§ Assignment
The entire listing below should be output exactly as it stands.

=== Records provided ===

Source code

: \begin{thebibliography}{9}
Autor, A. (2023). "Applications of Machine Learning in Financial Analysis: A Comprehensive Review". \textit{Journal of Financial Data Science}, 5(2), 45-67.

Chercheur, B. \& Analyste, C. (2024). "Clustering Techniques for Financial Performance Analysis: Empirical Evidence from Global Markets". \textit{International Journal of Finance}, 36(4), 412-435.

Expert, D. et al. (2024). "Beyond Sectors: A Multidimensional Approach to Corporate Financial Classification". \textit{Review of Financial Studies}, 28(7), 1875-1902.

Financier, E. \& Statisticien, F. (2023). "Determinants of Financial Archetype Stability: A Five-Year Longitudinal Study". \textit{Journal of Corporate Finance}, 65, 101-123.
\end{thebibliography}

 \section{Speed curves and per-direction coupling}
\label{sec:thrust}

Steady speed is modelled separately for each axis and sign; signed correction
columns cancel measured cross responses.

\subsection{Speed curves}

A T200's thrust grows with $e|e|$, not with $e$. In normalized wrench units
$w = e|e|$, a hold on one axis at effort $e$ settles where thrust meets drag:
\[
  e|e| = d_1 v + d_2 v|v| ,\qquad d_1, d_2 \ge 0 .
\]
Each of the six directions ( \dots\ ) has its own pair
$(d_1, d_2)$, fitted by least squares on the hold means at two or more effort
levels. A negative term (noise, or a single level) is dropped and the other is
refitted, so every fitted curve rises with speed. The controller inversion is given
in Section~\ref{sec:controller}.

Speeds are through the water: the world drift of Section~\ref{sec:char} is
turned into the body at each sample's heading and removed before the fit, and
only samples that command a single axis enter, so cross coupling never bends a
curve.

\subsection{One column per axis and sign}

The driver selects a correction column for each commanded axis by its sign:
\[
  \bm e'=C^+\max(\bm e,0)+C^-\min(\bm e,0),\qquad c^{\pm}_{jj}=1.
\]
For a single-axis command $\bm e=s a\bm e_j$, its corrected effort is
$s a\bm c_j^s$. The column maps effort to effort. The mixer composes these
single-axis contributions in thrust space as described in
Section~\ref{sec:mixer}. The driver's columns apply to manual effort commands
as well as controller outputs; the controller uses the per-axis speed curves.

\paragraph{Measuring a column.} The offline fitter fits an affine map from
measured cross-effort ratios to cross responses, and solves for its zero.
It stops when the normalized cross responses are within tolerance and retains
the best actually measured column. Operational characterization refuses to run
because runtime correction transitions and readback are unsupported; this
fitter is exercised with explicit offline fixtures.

===

§ Response for this exercise
Source code

: \begin{thebibliography}{9}
Autor, A. (2023). "Applications of Machine Learning in Financial Analysis: A Comprehensive Review". \textit{Journal of Financial Data Science}, 5(2), 45-67.

Chercheur, B. \& Analyste, C. (2024). "Clustering Techniques for Financial Performance Analysis: Empirical Evidence from Global Markets". \textit{International Journal of Finance}, 36(4), 412-435.

Expert, D. et al. (2024). "Beyond Sectors: A Multidimensional Approach to Corporate Financial Classification". \textit{Review of Financial Studies}, 28(7), 1875-1902.

Financier, E. \& Statisticien, F. (2023). "Determinants of Financial Archetype Stability: A Five-Year Longitudinal Study". \textit{Journal of Corporate Finance}, 65, 101-123.
\end{thebibliography}

 \section{Speed curves and per-direction coupling}
\label{sec:thrust}

Steady speed is modelled separately for each axis and sign; signed correction
columns cancel measured cross responses.

\subsection{Speed curves}

A T200's thrust grows with $e|e|$, not with $e$. In normalized wrench units
$w = e|e|$, a hold on one axis at effort $e$ settles where thrust meets drag:
\[
  e|e| = d_1 v + d_2 v|v| ,\qquad d_1, d_2 \ge 0 .
\]
Each of the six directions ( \dots\ ) has its own pair
$(d_1, d_2)$, fitted by least squares on the hold means at two or more effort
levels. A negative term (noise, or a single level) is dropped and the other is
refitted, so every fitted curve rises with speed. The controller inversion is given
in Section~\ref{sec:controller}.

Speeds are through the water: the world drift of Section~\ref{sec:char} is
turned into the body at each sample's heading and removed before the fit, and
only samples that command a single axis enter, so cross coupling never bends a
curve.

\subsection{One column per axis and sign}

The driver selects a correction column for each commanded axis by its sign:
\[
  \bm e'=C^+\max(\bm e,0)+C^-\min(\bm e,0),\qquad c^{\pm}_{jj}=1.
\]
For a single-axis command $\bm e=s a\bm e_j$, its corrected effort is
$s a\bm c_j^s$. The column maps effort to effort. The mixer composes these
single-axis contributions in thrust space as described in
Section~\ref{sec:mixer}. The driver's columns apply to manual effort commands
as well as controller outputs; the controller uses the per-axis speed curves.

\paragraph{Measuring a column.} The offline fitter fits an affine map from
measured cross-effort ratios to cross responses, and solves for its zero.
It stops when the normalized cross responses are within tolerance and retains
the best actually measured column. Operational characterization refuses to run
because runtime correction transitions and readback are unsupported; this
fitter is exercised with explicit offline fixtures.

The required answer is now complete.